Workplace review website, company ratings, salary reports, job listings, interview experiences, employer branding, anonymous work conversations, and career transparency

Glassdoor

Glassdoor is a workplace and job-search website where people research companies, read employee reviews, compare salaries, explore interview experiences, join career conversations, and apply for jobs.

Core purpose
Glassdoor says its mission is to make worklife better through workplace conversations, company insights, jobs, and salary information.
Owner
Glassdoor's official about page says it is now part of Indeed, a global job matching and hiring company.
Launch era
Glassdoor's own press materials describe the service as launched in 2008 around jobs, reviews, ratings, and salary data.
Glassdoor combines company reviews, salary reports, job listings, and workplace conversations.View image on original site

What Glassdoor is

Glassdoor is a workplace review and job-search website. On Glassdoor.com, people can research employers, read company reviews, compare salaries, view interview experiences, browse job listings, and join conversations about work and career decisions.
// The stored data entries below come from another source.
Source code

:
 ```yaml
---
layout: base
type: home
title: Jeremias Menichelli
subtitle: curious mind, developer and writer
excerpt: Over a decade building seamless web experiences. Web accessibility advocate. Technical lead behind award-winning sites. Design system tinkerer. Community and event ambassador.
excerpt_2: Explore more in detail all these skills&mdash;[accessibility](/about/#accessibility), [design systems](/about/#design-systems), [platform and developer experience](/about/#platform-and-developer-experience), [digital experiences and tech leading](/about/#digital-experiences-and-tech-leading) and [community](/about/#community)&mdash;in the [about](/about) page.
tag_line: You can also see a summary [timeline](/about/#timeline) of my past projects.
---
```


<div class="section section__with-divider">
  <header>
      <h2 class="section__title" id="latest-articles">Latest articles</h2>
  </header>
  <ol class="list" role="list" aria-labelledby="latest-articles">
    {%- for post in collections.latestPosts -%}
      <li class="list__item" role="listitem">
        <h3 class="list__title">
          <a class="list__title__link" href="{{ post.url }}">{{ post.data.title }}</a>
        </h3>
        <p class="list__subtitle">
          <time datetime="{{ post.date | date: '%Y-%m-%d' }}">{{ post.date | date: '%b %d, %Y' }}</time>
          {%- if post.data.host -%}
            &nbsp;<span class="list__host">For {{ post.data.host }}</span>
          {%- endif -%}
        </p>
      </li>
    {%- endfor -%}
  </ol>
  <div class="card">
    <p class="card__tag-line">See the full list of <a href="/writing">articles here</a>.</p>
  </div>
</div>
Glassdoor homepage screenshot showing job search, company review, and salary discovery tools.
Glassdoor's homepage centers job search alongside company reviews, salary information, and workplace research.

Company reviews

The site became known for employee-submitted reviews and ratings about workplace culture, managers, compensation, benefits, work-life balance, and career opportunities. Those reviews give job seekers informal context that usually does not appear in a job ad or official company profile.

Pay and interview data

Glassdoor also collects salary reports, benefits information, and interview stories. This makes it useful for comparing compensation ranges, preparing for interviews, and spotting patterns in how different companies hire, promote, and describe their roles.

Jobs and employer tools

For employers, Glassdoor is also a recruiting and employer-brand platform. Companies can maintain profiles, post jobs, respond to reviews, advertise openings, and use workplace reputation as part of their hiring strategy.

Indeed connection

Glassdoor is now part of Indeed, which links it to a larger job-search and hiring ecosystem. The pairing reflects a broader shift in online recruiting: job listings, employer reputation, salary expectations, and candidate matching increasingly live close together.

Trust and tradeoffs

Glassdoor's value depends on candid worker input, but user-generated workplace data is never perfect. Reviews can be emotional, outdated, incomplete, filtered by who chooses to post, or affected by company response strategies, so readers need to compare many signals rather than treat one rating as the whole truth.

Why it matters

Glassdoor helped make workplace transparency a mainstream part of job hunting. It changed how candidates research employers, how companies manage reputation, and how salary and culture information circulates before someone accepts an offer.